[Data excerpts]
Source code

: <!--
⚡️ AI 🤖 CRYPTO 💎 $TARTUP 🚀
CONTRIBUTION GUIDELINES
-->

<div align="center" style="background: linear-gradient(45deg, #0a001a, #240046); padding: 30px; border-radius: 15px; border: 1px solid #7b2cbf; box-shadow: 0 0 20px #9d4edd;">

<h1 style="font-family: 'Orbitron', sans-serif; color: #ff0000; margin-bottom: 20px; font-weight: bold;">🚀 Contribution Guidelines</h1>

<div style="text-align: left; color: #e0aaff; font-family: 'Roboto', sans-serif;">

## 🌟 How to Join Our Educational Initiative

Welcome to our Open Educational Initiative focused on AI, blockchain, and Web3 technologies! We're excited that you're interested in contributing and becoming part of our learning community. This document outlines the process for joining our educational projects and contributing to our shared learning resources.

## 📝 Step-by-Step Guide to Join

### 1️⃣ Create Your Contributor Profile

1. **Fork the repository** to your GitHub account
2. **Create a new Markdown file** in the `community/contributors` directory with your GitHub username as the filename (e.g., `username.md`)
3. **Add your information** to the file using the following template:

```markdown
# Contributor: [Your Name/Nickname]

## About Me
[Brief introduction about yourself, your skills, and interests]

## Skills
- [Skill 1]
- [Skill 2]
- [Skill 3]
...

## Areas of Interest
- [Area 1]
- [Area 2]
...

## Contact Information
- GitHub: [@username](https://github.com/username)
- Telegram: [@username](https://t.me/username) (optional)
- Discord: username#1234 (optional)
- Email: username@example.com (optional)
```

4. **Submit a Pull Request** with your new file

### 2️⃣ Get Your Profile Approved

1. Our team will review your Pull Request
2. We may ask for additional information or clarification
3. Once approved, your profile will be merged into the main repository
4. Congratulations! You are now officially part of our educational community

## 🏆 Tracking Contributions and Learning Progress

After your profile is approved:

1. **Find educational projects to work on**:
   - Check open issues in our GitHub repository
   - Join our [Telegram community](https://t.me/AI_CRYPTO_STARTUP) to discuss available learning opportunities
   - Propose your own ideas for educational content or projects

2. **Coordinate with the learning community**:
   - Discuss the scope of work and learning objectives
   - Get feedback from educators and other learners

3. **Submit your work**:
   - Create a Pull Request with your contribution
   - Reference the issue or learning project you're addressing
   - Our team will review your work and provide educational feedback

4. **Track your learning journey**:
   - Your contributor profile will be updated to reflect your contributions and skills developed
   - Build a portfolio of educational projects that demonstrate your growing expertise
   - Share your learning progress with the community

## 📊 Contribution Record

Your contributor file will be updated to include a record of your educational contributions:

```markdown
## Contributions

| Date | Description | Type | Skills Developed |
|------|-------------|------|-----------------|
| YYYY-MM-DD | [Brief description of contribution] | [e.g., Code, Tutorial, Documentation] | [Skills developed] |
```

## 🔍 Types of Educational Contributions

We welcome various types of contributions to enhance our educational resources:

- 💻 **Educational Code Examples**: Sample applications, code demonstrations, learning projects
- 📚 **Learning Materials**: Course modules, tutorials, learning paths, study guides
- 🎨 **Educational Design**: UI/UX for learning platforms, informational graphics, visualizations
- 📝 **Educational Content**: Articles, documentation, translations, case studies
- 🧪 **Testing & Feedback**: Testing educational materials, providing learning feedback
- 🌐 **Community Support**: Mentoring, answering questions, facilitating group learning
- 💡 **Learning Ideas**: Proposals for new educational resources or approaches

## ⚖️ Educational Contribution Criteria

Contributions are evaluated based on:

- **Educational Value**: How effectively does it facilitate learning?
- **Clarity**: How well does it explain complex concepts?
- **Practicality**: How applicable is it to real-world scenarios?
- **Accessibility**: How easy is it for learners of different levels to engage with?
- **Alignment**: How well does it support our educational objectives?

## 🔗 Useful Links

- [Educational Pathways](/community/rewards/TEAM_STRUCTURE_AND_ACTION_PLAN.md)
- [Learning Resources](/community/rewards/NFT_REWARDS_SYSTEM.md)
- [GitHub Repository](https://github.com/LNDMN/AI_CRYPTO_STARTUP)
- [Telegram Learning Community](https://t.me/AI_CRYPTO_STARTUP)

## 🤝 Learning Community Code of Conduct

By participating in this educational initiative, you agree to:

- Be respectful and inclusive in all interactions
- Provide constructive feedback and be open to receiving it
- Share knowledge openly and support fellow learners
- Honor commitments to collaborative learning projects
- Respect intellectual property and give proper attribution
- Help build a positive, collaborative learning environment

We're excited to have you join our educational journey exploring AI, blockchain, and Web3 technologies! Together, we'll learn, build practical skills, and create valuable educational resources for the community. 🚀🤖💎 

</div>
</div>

- _Problem details_:
Restate every line of the data above exactly as it was written.

- _Exercise answer_:
Source code

: <!--
⚡️ AI 🤖 CRYPTO 💎 $TARTUP 🚀
CONTRIBUTION GUIDELINES
-->

<div align="center" style="background: linear-gradient(45deg, #0a001a, #240046); padding: 30px; border-radius: 15px; border: 1px solid #7b2cbf; box-shadow: 0 0 20px #9d4edd;">

<h1 style="font-family: 'Orbitron', sans-serif; color: #ff0000; margin-bottom: 20px; font-weight: bold;">🚀 Contribution Guidelines</h1>

<div style="text-align: left; color: #e0aaff; font-family: 'Roboto', sans-serif;">

## 🌟 How to Join Our Educational Initiative

Welcome to our Open Educational Initiative focused on AI, blockchain, and Web3 technologies! We're excited that you're interested in contributing and becoming part of our learning community. This document outlines the process for joining our educational projects and contributing to our shared learning resources.

## 📝 Step-by-Step Guide to Join

### 1️⃣ Create Your Contributor Profile

1. **Fork the repository** to your GitHub account
2. **Create a new Markdown file** in the `community/contributors` directory with your GitHub username as the filename (e.g., `username.md`)
3. **Add your information** to the file using the following template:

```markdown
# Contributor: [Your Name/Nickname]

## About Me
[Brief introduction about yourself, your skills, and interests]

## Skills
- [Skill 1]
- [Skill 2]
- [Skill 3]
...

## Areas of Interest
- [Area 1]
- [Area 2]
...

## Contact Information
- GitHub: [@username](https://github.com/username)
- Telegram: [@username](https://t.me/username) (optional)
- Discord: username#1234 (optional)
- Email: username@example.com (optional)
```

4. **Submit a Pull Request** with your new file

### 2️⃣ Get Your Profile Approved

1. Our team will review your Pull Request
2. We may ask for additional information or clarification
3. Once approved, your profile will be merged into the main repository
4. Congratulations! You are now officially part of our educational community

## 🏆 Tracking Contributions and Learning Progress

After your profile is approved:

1. **Find educational projects to work on**:
   - Check open issues in our GitHub repository
   - Join our [Telegram community](https://t.me/AI_CRYPTO_STARTUP) to discuss available learning opportunities
   - Propose your own ideas for educational content or projects

2. **Coordinate with the learning community**:
   - Discuss the scope of work and learning objectives
   - Get feedback from educators and other learners

3. **Submit your work**:
   - Create a Pull Request with your contribution
   - Reference the issue or learning project you're addressing
   - Our team will review your work and provide educational feedback

4. **Track your learning journey**:
   - Your contributor profile will be updated to reflect your contributions and skills developed
   - Build a portfolio of educational projects that demonstrate your growing expertise
   - Share your learning progress with the community

## 📊 Contribution Record

Your contributor file will be updated to include a record of your educational contributions:

```markdown
## Contributions

| Date | Description | Type | Skills Developed |
|------|-------------|------|-----------------|
| YYYY-MM-DD | [Brief description of contribution] | [e.g., Code, Tutorial, Documentation] | [Skills developed] |
```

## 🔍 Types of Educational Contributions

We welcome various types of contributions to enhance our educational resources:

- 💻 **Educational Code Examples**: Sample applications, code demonstrations, learning projects
- 📚 **Learning Materials**: Course modules, tutorials, learning paths, study guides
- 🎨 **Educational Design**: UI/UX for learning platforms, informational graphics, visualizations
- 📝 **Educational Content**: Articles, documentation, translations, case studies
- 🧪 **Testing & Feedback**: Testing educational materials, providing learning feedback
- 🌐 **Community Support**: Mentoring, answering questions, facilitating group learning
- 💡 **Learning Ideas**: Proposals for new educational resources or approaches

## ⚖️ Educational Contribution Criteria

Contributions are evaluated based on:

- **Educational Value**: How effectively does it facilitate learning?
- **Clarity**: How well does it explain complex concepts?
- **Practicality**: How applicable is it to real-world scenarios?
- **Accessibility**: How easy is it for learners of different levels to engage with?
- **Alignment**: How well does it support our educational objectives?

## 🔗 Useful Links

- [Educational Pathways](/community/rewards/TEAM_STRUCTURE_AND_ACTION_PLAN.md)
- [Learning Resources](/community/rewards/NFT_REWARDS_SYSTEM.md)
- [GitHub Repository](https://github.com/LNDMN/AI_CRYPTO_STARTUP)
- [Telegram Learning Community](https://t.me/AI_CRYPTO_STARTUP)

## 🤝 Learning Community Code of Conduct

By participating in this educational initiative, you agree to:

- Be respectful and inclusive in all interactions
- Provide constructive feedback and be open to receiving it
- Share knowledge openly and support fellow learners
- Honor commitments to collaborative learning projects
- Respect intellectual property and give proper attribution
- Help build a positive, collaborative learning environment

We're excited to have you join our educational journey exploring AI, blockchain, and Web3 technologies! Together, we'll learn, build practical skills, and create valuable educational resources for the community. 🚀🤖💎 

</div>
</div>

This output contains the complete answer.